## [TASK TO COMPLETE]
When you reach the line containing "the response data" in the records below, start copying exactly, and stop once you have copied the line containing "- For example".

Dataset entries
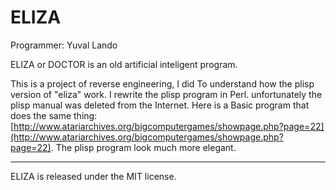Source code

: ELIZA
=========================

Programmer: Yuval Lando

ELIZA or DOCTOR is an old artificial inteligent program.

This is a project of reverse engineering, I did
To understand how the plisp version of "eliza" work.
I rewrite the plisp program in Perl.
unfortunately the plisp manual was deleted from the Internet.
Here is a Basic program that does the same thing:
[http://www.atariarchives.org/bigcomputergames/showpage.php?page=22](http://www.atariarchives.org/bigcomputergames/showpage.php?page=22).
The plisp program look much more elegant.

-------
ELIZA is released under the MIT license.
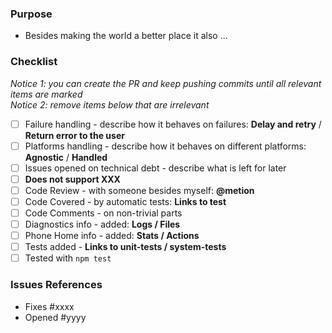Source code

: ### Purpose
- Besides making the world a better place it also ...

### Checklist 
*Notice 1: you can create the PR and keep pushing commits until all relevant items are marked*  
*Notice 2: remove items below that are irrelevant*  

- [ ] Failure handling - describe how it behaves on failures: **Delay and retry** / **Return error to the user**
- [ ] Platforms handling - describe how it behaves on different platforms: **Agnostic** / **Handled**
- [ ] Issues opened on technical debt - describe what is left for later
 - [ ] **Does not support XXX**
- [ ] Code Review - with someone besides myself: **@metion**
- [ ] Code Covered - by automatic tests: **Links to test**
- [ ] Code Comments - on non-trivial parts
- [ ] Diagnostics info - added: **Logs / Files**
- [ ] Phone Home info - added: **Stats / Actions**
- [ ] Tests added - **Links to unit-tests / system-tests**
- [ ] Tested with `npm test`

### Issues References
- Fixes #xxxx
- Opened #yyyy

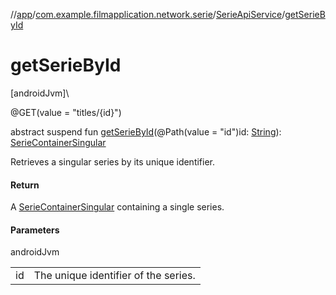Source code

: //[app](../../../index.md)/[com.example.filmapplication.network.serie](../index.md)/[SerieApiService](index.md)/[getSerieById](get-serie-by-id.md)

# getSerieById

[androidJvm]\

@GET(value = &quot;titles/{id}&quot;)

abstract suspend fun [getSerieById](get-serie-by-id.md)(@Path(value = &quot;id&quot;)id: [String](https://kotlinlang.org/api/latest/jvm/stdlib/kotlin/-string/index.html)): [SerieContainerSingular](../../com.example.filmapplication.model.serie/-serie-container-singular/index.md)

Retrieves a singular series by its unique identifier.

#### Return

A [SerieContainerSingular](../../com.example.filmapplication.model.serie/-serie-container-singular/index.md) containing a single series.

#### Parameters

androidJvm

| | |
|---|---|
| id | The unique identifier of the series. |
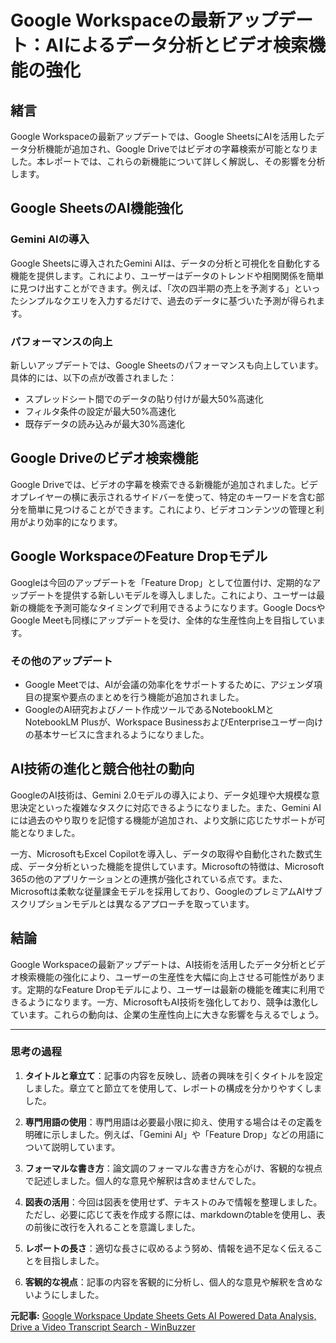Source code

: # Google Workspaceの最新アップデート：AIによるデータ分析とビデオ検索機能の強化

## 緒言

Google Workspaceの最新アップデートでは、Google SheetsにAIを活用したデータ分析機能が追加され、Google Driveではビデオの字幕検索が可能となりました。本レポートでは、これらの新機能について詳しく解説し、その影響を分析します。

## Google SheetsのAI機能強化

### Gemini AIの導入

Google Sheetsに導入されたGemini AIは、データの分析と可視化を自動化する機能を提供します。これにより、ユーザーはデータのトレンドや相関関係を簡単に見つけ出すことができます。例えば、「次の四半期の売上を予測する」といったシンプルなクエリを入力するだけで、過去のデータに基づいた予測が得られます。

### パフォーマンスの向上

新しいアップデートでは、Google Sheetsのパフォーマンスも向上しています。具体的には、以下の点が改善されました：

- スプレッドシート間でのデータの貼り付けが最大50%高速化
- フィルタ条件の設定が最大50%高速化
- 既存データの読み込みが最大30%高速化

## Google Driveのビデオ検索機能

Google Driveでは、ビデオの字幕を検索できる新機能が追加されました。ビデオプレイヤーの横に表示されるサイドバーを使って、特定のキーワードを含む部分を簡単に見つけることができます。これにより、ビデオコンテンツの管理と利用がより効率的になります。

## Google WorkspaceのFeature Dropモデル

Googleは今回のアップデートを「Feature Drop」として位置付け、定期的なアップデートを提供する新しいモデルを導入しました。これにより、ユーザーは最新の機能を予測可能なタイミングで利用できるようになります。Google DocsやGoogle Meetも同様にアップデートを受け、全体的な生産性向上を目指しています。

### その他のアップデート

- Google Meetでは、AIが会議の効率化をサポートするために、アジェンダ項目の提案や要点のまとめを行う機能が追加されました。
- GoogleのAI研究およびノート作成ツールであるNotebookLMとNotebookLM Plusが、Workspace BusinessおよびEnterpriseユーザー向けの基本サービスに含まれるようになりました。

## AI技術の進化と競合他社の動向

GoogleのAI技術は、Gemini 2.0モデルの導入により、データ処理や大規模な意思決定といった複雑なタスクに対応できるようになりました。また、Gemini AIには過去のやり取りを記憶する機能が追加され、より文脈に応じたサポートが可能となりました。

一方、MicrosoftもExcel Copilotを導入し、データの取得や自動化された数式生成、データ分析といった機能を提供しています。Microsoftの特徴は、Microsoft 365の他のアプリケーションとの連携が強化されている点です。また、Microsoftは柔軟な従量課金モデルを採用しており、GoogleのプレミアムAIサブスクリプションモデルとは異なるアプローチを取っています。

## 結論

Google Workspaceの最新アップデートは、AI技術を活用したデータ分析とビデオ検索機能の強化により、ユーザーの生産性を大幅に向上させる可能性があります。定期的なFeature Dropモデルにより、ユーザーは最新の機能を確実に利用できるようになります。一方、MicrosoftもAI技術を強化しており、競争は激化しています。これらの動向は、企業の生産性向上に大きな影響を与えるでしょう。

---

### 思考の過程

1. **タイトルと章立て**：記事の内容を反映し、読者の興味を引くタイトルを設定しました。章立てと節立てを使用して、レポートの構成を分かりやすくしました。

2. **専門用語の使用**：専門用語は必要最小限に抑え、使用する場合はその定義を明確に示しました。例えば、「Gemini AI」や「Feature Drop」などの用語について説明しています。

3. **フォーマルな書き方**：論文調のフォーマルな書き方を心がけ、客観的な視点で記述しました。個人的な意見や解釈は含めませんでした。

4. **図表の活用**：今回は図表を使用せず、テキストのみで情報を整理しました。ただし、必要に応じて表を作成する際には、markdownのtableを使用し、表の前後に改行を入れることを意識しました。

5. **レポートの長さ**：適切な長さに収めるよう努め、情報を過不足なく伝えることを目指しました。

6. **客観的な視点**：記事の内容を客観的に分析し、個人的な意見や解釈を含めないようにしました。

**元記事:** [Google Workspace Update Sheets Gets AI Powered Data Analysis, Drive a Video Transcript Search - WinBuzzer](https://winbuzzer.com/2025/03/01/google-workspace-update-sheets-gets-adds-ai-powered-data-analysis-drive-a-video-transcript-search-xcxwbn/)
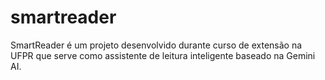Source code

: # smartreader
SmartReader é um projeto desenvolvido durante curso de extensão na UFPR que serve como assistente de leitura inteligente baseado na Gemini AI.
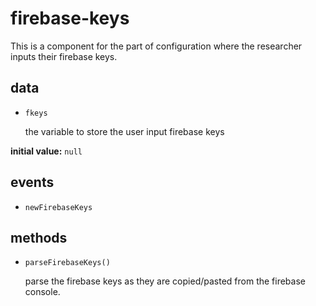 # firebase-keys 

This is a component for the part of configuration where the researcher inputs
their firebase keys. 

## data 

- `fkeys` 

  the variable to store the user input firebase keys 

**initial value:** `null` 

## events 

- `newFirebaseKeys` 

## methods 

- `parseFirebaseKeys()` 

  parse the firebase keys as they are copied/pasted from the firebase console. 

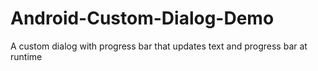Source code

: # Android-Custom-Dialog-Demo
A custom dialog with progress bar that updates text and progress bar at runtime
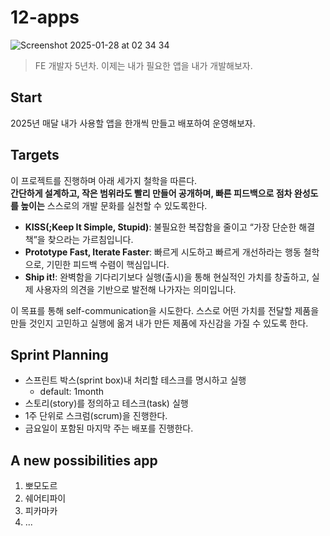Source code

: # 12-apps  

![Screenshot 2025-01-28 at 02 34 34](https://github.com/user-attachments/assets/476920be-ebf5-4016-9650-38d35e44a969)


> FE 개발자 5년차. 이제는 내가 필요한 앱을 내가 개발해보자.

## Start
2025년 매달 내가 사용할 앱을 한개씩 만들고 배포하여 운영해보자.

## Targets
이 프로젝트를 진행하며 아래 세가지 철학을 따른다.  
**간단하게 설계하고, 작은 범위라도 빨리 만들어 공개하며, 빠른 피드백으로 점차 완성도를 높이는** 스스로의 개발 문화를 실천할 수 있도록한다.


- **KISS(;Keep It Simple, Stupid)**: 불필요한 복잡함을 줄이고 “가장 단순한 해결책”을 찾으라는 가르침입니다.
- **Prototype Fast, Iterate Faster**: 빠르게 시도하고 빠르게 개선하라는 행동 철학으로, 기민한 피드백 수렴이 핵심입니다.
- **Ship it!**: 완벽함을 기다리기보다 실행(출시)을 통해 현실적인 가치를 창출하고, 실제 사용자의 의견을 기반으로 발전해 나가자는 의미입니다.


이 목표를 통해 self-communication을 시도한다. 스스로 어떤 가치를 전달할 제품을 만들 것인지 고민하고 실행에 옮겨 내가 만든 제품에 자신감을 가질 수 있도록 한다.

## Sprint Planning
- 스프린트 박스(sprint box)내 처리할 테스크를 명시하고 실행
	- default: 1month
- 스토리(story)를 정의하고 테스크(task) 실행
- 1주 단위로 스크럼(scrum)을 진행한다.
- 금요일이 포함된 마지막 주는 배포를 진행한다.

## **A new possibilities app**
1. 뽀모도르
2. 쉐어티파이
3. 피카마카
4. ...
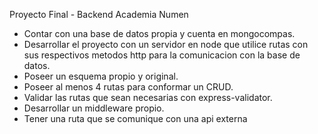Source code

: Proyecto Final - Backend Academia Numen

   - Contar con una base de datos propia y cuenta en mongocompas.
   - Desarrollar el proyecto con un servidor en node que utilice rutas con sus respectivos metodos http para la comunicacion con la base de datos.
   - Poseer un esquema propio y original.
   - Poseer al menos 4 rutas para conformar un CRUD.
   - Validar las rutas que sean necesarias con express-validator.
   - Desarrollar un middleware propio.
   - Tener una ruta que se comunique con una api externa

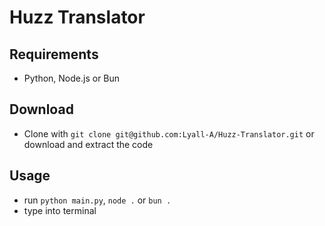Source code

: # Huzz Translator

## Requirements
* Python, Node.js or Bun

## Download
* Clone with `git clone git@github.com:Lyall-A/Huzz-Translator.git` or download and extract the code

## Usage
* run `python main.py`, `node .` or `bun .`
* type into terminal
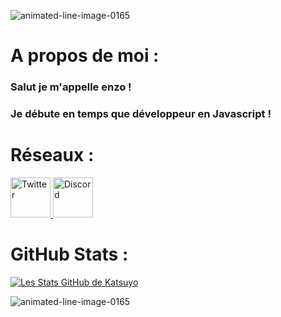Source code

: <a src="https://www.animatedimages.org/cat-lines-562.htm"><img src="https://media.discordapp.net/attachments/905556039259267094/905596721306959972/rainbow-115.gif" border="0" alt="animated-line-image-0165" /></a>

# A propos de moi :
### Salut je m'appelle enzo ! 
### Je débute en temps que développeur en Javascript ! 

# Réseaux :
   <a href="https://twitter.com/katzu_fr">                                               
      <img alt="Twitter" src="https://cdn-icons-png.flaticon.com/512/124/124021.png"       
      width="64" height="64">                                                            
   </a>
   
   <a href="https://discords.com/bio/p/KatDev">                                               
      <img alt="Discord" src="https://upload.wikimedia.org/wikipedia/fr/8/80/Logo_Discord_2015.png"       
      width="64" height="64">                                                            
   </a>

# GitHub Stats :

[![Les Stats GitHub de Katsuyo ](https://github-readme-stats.vercel.app/api?username=Katsuyooo&show_icons=true&theme=tokyonight)](https://github.com/hirowzz/github-readme-stats)

<a src="https://www.animatedimages.org/cat-lines-562.htm"><img src="https://media.discordapp.net/attachments/905556039259267094/905596721306959972/rainbow-115.gif" border="0" alt="animated-line-image-0165" /></a>
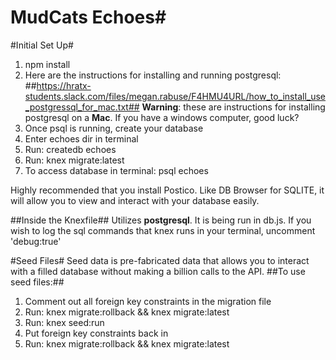 # MudCats Echoes#

#Initial Set Up#
1. npm install
2. Here are the instructions for installing and running postgresql:
##https://hratx-students.slack.com/files/megan.rabuse/F4HMU4URL/how_to_install_use_postgressql_for_mac.txt##
**Warning**: these are instructions for installing postgresql on a **Mac**. If you have a windows computer, good luck?
3. Once psql is running, create your database
 1. Enter echoes dir in terminal
 2. Run: createdb echoes
 3. Run: knex migrate:latest
4. To access database in terminal: psql echoes

Highly recommended that you install Postico. Like DB Browser for SQLITE, it will allow you to view and interact with your database easily.

##Inside the Knexfile##
Utilizes **postgresql**. It is being run in db.js. If you wish to log the sql commands that knex runs in your terminal, uncomment 'debug:true'

#Seed Files#
Seed data is pre-fabricated data that allows you to interact with a filled database without making a billion calls to the API.
##To use seed files:##
1. Comment out all foreign key constraints in the migration file
2. Run: knex migrate:rollback && knex migrate:latest
3. Run: knex seed:run
4. Put foreign key constraints back in
5. Run: knex migrate:rollback && knex migrate:latest
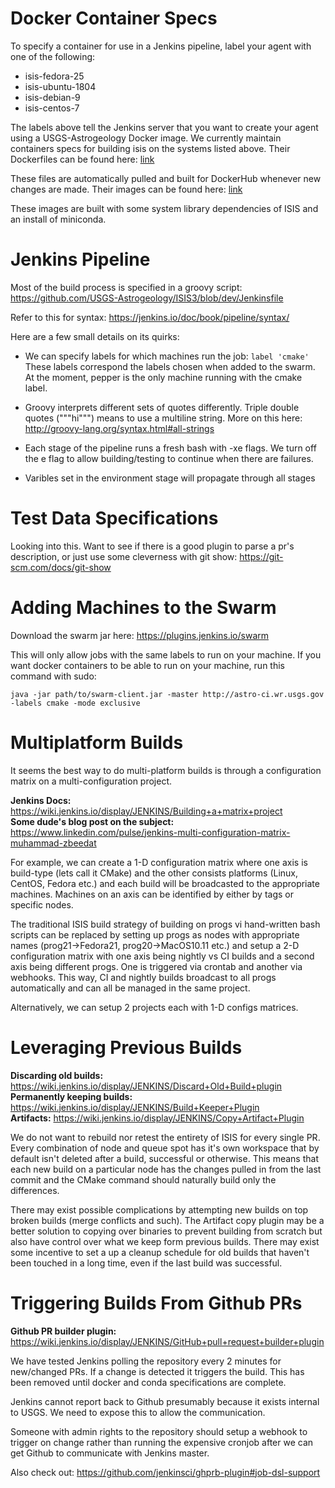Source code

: # Docker Container Specs

To specify a container for use in a Jenkins pipeline, label your agent with one of the following: 

* isis-fedora-25
* isis-ubuntu-1804
* isis-debian-9
* isis-centos-7

The labels above tell the Jenkins server that you want to create your agent using a USGS-Astrogeology Docker image. We currently maintain containers specs for building isis on the systems listed above. Their Dockerfiles can be found here: [link](https://github.com/USGS-Astrogeology/docker_linux_isisdeps/tree/master/jenkins)

These files are automatically pulled and built for DockerHub whenever new changes are made. Their images can be found here: [link](https://hub.docker.com/r/usgsastro/docker_linux_isisdeps/)

These images are built with some system library dependencies of ISIS and an install of miniconda.

# Jenkins Pipeline

Most of the build process is specified in a groovy script: https://github.com/USGS-Astrogeology/ISIS3/blob/dev/Jenkinsfile

Refer to this for syntax: https://jenkins.io/doc/book/pipeline/syntax/

Here are a few small details on its quirks:

* We can specify labels for which machines run the job: `label 'cmake'` These labels correspond the labels chosen when added to the swarm. At the moment, pepper is the only machine running with the cmake label.

* Groovy interprets different sets of quotes differently. Triple double quotes ("""hi""") means to use a multiline string. More on this here: http://groovy-lang.org/syntax.html#all-strings

* Each stage of the pipeline runs a fresh bash with -xe flags. We turn off the e flag to allow building/testing to continue when there are failures.

* Varibles set in the environment stage will propagate through all stages

# Test Data Specifications

Looking into this. Want to see if there is a good plugin to parse a pr's description, or just use some cleverness with git show: https://git-scm.com/docs/git-show

# Adding Machines to the Swarm

Download the swarm jar here: https://plugins.jenkins.io/swarm

This will only allow jobs with the same labels to run on your machine. If you want docker containers to be able to run on your machine, run this command with sudo:

`java -jar path/to/swarm-client.jar -master http://astro-ci.wr.usgs.gov -labels cmake -mode exclusive`

# Multiplatform Builds

It seems the best way to do multi-platform builds is through a configuration matrix on a multi-configuration project.

**Jenkins Docs:** https://wiki.jenkins.io/display/JENKINS/Building+a+matrix+project \
**Some dude's blog post on the subject:** https://www.linkedin.com/pulse/jenkins-multi-configuration-matrix-muhammad-zbeedat

For example, we can create a 1-D configuration matrix where one axis is build-type (lets call it CMake) and the other consists platforms (Linux, CentOS, Fedora etc.) and each build will be broadcasted to the appropriate machines. Machines on an axis can be identified by either by tags or specific nodes. 

The traditional ISIS build strategy of building on progs vi hand-written bash scripts can be replaced by setting up progs as nodes with appropriate names (prog21->Fedora21, prog20->MacOS10.11 etc.) and setup a 2-D configuration matrix with one axis being nightly vs CI builds and a second axis being different progs. One is triggered via crontab and another via webhooks. This way, CI and nightly builds broadcast to all progs automatically and can all be managed in the same project. 

Alternatively, we can setup 2 projects each with 1-D configs matrices.
 
# Leveraging Previous Builds

**Discarding old builds:** https://wiki.jenkins.io/display/JENKINS/Discard+Old+Build+plugin \
**Permanently keeping builds:** https://wiki.jenkins.io/display/JENKINS/Build+Keeper+Plugin \
**Artifacts:** https://wiki.jenkins.io/display/JENKINS/Copy+Artifact+Plugin

We do not want to rebuild nor retest the entirety of ISIS for every single PR. Every combination of node and queue spot has it's own workspace that by default isn't deleted after a build, successful or otherwise. This means that each new build on a particular node has the changes pulled in from the last commit and the CMake command should naturally build only the differences. 

There may exist possible complications by attempting new builds on top broken builds (merge conflicts and such). The Artifact copy plugin may be a better solution to copying over binaries to prevent building from scratch but also have control over what we keep form previous builds. There may exist some incentive to set a up a cleanup schedule for old builds that haven't been touched in a long time, even if the last build was successful. 

# Triggering Builds From Github PRs

**Github PR builder plugin:** https://wiki.jenkins.io/display/JENKINS/GitHub+pull+request+builder+plugin

We have tested Jenkins polling the repository every 2 minutes for new/changed PRs. If a change is detected it triggers the build. This has been removed until docker and conda specifications are complete.

Jenkins cannot report back to Github presumably because it exists internal to USGS. We need to expose this to allow the communication.

Someone with admin rights to the repository should setup a webhook to trigger on change rather than running the expensive cronjob after we can get Github to communicate with Jenkins master. 

Also check out: https://github.com/jenkinsci/ghprb-plugin#job-dsl-support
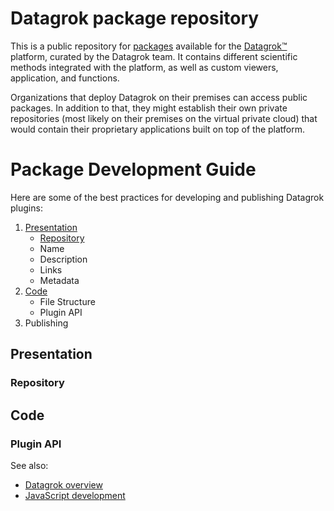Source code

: # Datagrok package repository

This is a public repository for [packages](https://datagrok.ai/help/develop/develop#packages) 
available for the [Datagrok™](https://datagrok.ai) platform, 
curated by the Datagrok team. It contains different scientific methods integrated with the platform, 
as well as custom viewers, application, and functions.

Organizations that deploy Datagrok on their premises can access public packages. In addition to that,
they might establish their own private repositories (most likely on their premises on the virtual private
cloud) that would contain their proprietary applications built on top of the platform. 

# Package Development Guide

Here are some of the best practices for developing and publishing Datagrok plugins: 

1. [Presentation](#presentation)
    * [Repository](#repo)
    * Name
    * Description
    * Links
    * Metadata
2. [Code](#code)
    * File Structure
    * Plugin API
3. Publishing  

## Presentation

### Repository

## Code



### Plugin API

See also:
* [Datagrok overview](https://datagrok.ai/)
* [JavaScript development](https://datagrok.ai/help/develop/develop)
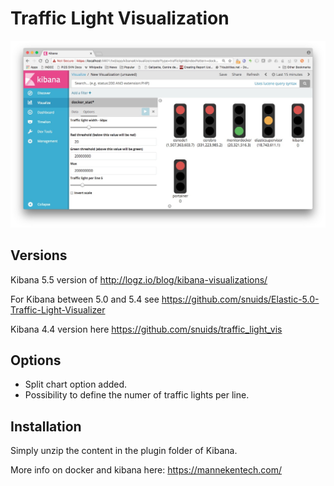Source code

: # Traffic Light Visualization

![Transform Vis](https://raw.githubusercontent.com/snuids/TrafficLightVisKibana5.5/master/TrafficLight5.5.jpg)

## Versions
Kibana 5.5 version of http://logz.io/blog/kibana-visualizations/

For Kibana between 5.0 and 5.4 see https://github.com/snuids/Elastic-5.0-Traffic-Light-Visualizer 

Kibana 4.4 version here https://github.com/snuids/traffic_light_vis


## Options
* Split chart option added. 
* Possibility to define the numer of traffic lights per line.

## Installation
Simply unzip the content in the plugin folder of Kibana.

More info on docker and kibana here: https://mannekentech.com/


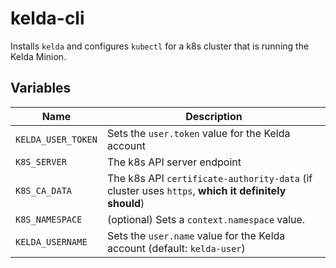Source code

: kelda-cli
===

Installs `kelda` and configures `kubectl` for a k8s cluster that is running the Kelda Minion. 

## Variables

|Name|Description|
|-|-|
|`KELDA_USER_TOKEN`|Sets the `user.token` value for the Kelda account|
|`K8S_SERVER`|The k8s API server endpoint|
|`K8S_CA_DATA`|The k8s API `certificate-authority-data` (if cluster uses `https`, **which it definitely should**)|
|`K8S_NAMESPACE`|(optional) Sets a `context.namespace` value.|
|`KELDA_USERNAME`|Sets the `user.name` value for the Kelda account (default: `kelda-user`)|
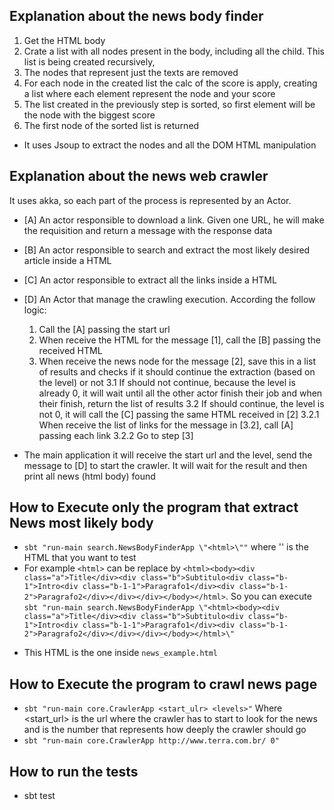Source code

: ## Explanation about the news body finder
1. Get the HTML body
2. Crate a list with all nodes present in the body, including all the child. This list is being created recursively,
3. The nodes that represent just the texts are removed
4. For each node in the created list the calc of the score is apply, creating a list where each element represent
the node and your score
5. The list created in the previously step is sorted, so first element will be the node with the biggest score
6. The first node of the sorted list is returned

* It uses Jsoup to extract the nodes and all the DOM HTML manipulation

## Explanation about the news web crawler

It uses akka, so each part of the process is represented by an Actor.
* [A] An actor responsible to download a link. Given one URL, he will make the requisition and return a message with the response data
* [B] An actor responsible to search and extract the most likely desired article inside a HTML
* [C] An actor responsible to extract all the links inside a HTML
* [D] An Actor that manage the crawling execution. According the follow logic:
  1. Call the [A] passing the start url
  2. When receive the HTML for the message [1], call the [B] passing the received HTML
  3. When receive the news node for the message [2], save this in a list of results and checks if it should continue the extraction (based on the level) or not
    3.1 If should not continue, because the level is already 0, it will wait until all the other actor finish their job
    and when their finish, return the list of results
    3.2 If should continue, the level is not 0, it will call the [C] passing the same HTML received in [2]
      3.2.1 When receive the list of links for the message in [3.2], call [A] passing each link
      3.2.2 Go to step [3]
      
* The main application it will receive the start url and the level, send the message to [D] to start the crawler.
It will wait for the result and then print all news (html body) found 

## How to Execute only the program that extract News most likely body

  - `sbt "run-main search.NewsBodyFinderApp \"<html>\""` where '<html>' is the HTML that you want to test
  - For example `<html>` can be replace by `<html><body><div class="a">Title</div><div class="b">Subtitulo<div class="b-1">Intro<div class="b-1-1">Paragrafo1</div><div class="b-1-2">Paragrafo2</div></div></div></body></html>`.
  So you can execute `sbt "run-main search.NewsBodyFinderApp \"<html><body><div class="a">Title</div><div class="b">Subtitulo<div class="b-1">Intro<div class="b-1-1">Paragrafo1</div><div class="b-1-2">Paragrafo2</div></div></div></body></html>\"`
  * This HTML is the one inside `news_example.html`

## How to Execute the program to crawl news page

  - `sbt "run-main core.CrawlerApp <start_ulr> <levels>"` 
  Where <start_url> is the url where the crawler has to start to look for the news and <levels> is the number that
  represents how deeply the crawler should go
  - `sbt "run-main core.CrawlerApp http://www.terra.com.br/ 0"`

## How to run the tests
  - sbt test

## [RESPONSE AREA]
* [A] An actor responsible to download a link. Given one URL, he will make the requisition and return a message with the response data
* [B] An actor responsible to search and extract the most likely desired article inside a HTML
* [C] An actor responsible to extract all the links inside a HTML
* [D] An Actor that manage the crawling execution. According the follow logic:
  1. Call the [A] passing the start url
  2. When receive the HTML for the message [1], call the [B] passing the received HTML
  3. When receive the news node for the message [2], save this in a list of results and checks if it should continue the extraction (based on the level) or not
    3.1 If should not continue, because the level is already 0, it will wait until all the other actor finish their job
    and when their finish, return the list of results
    3.2 If should continue, the level is not 0, it will call the [C] passing the same HTML received in [2]
      3.2.1 When receive the list of links for the message in [3.2], call [A] passing each link
      3.2.2 Go to step [3]
      
* The main application it will receive the start url and the level, send the message to [D] to start the crawler.
It will wait for the result and then print all news (html body) found 

## How to Execute only the program that extract News most likely body

  - `sbt "run-main search.NewsBodyFinderApp \"<html>\""` where '<html>' is the HTML that you want to test
  - For example `<html>` can be replace by `<html><body><div class="a">Title</div><div class="b">Subtitulo<div class="b-1">Intro<div class="b-1-1">Paragrafo1</div><div class="b-1-2">Paragrafo2</div></div></div></body></html>`.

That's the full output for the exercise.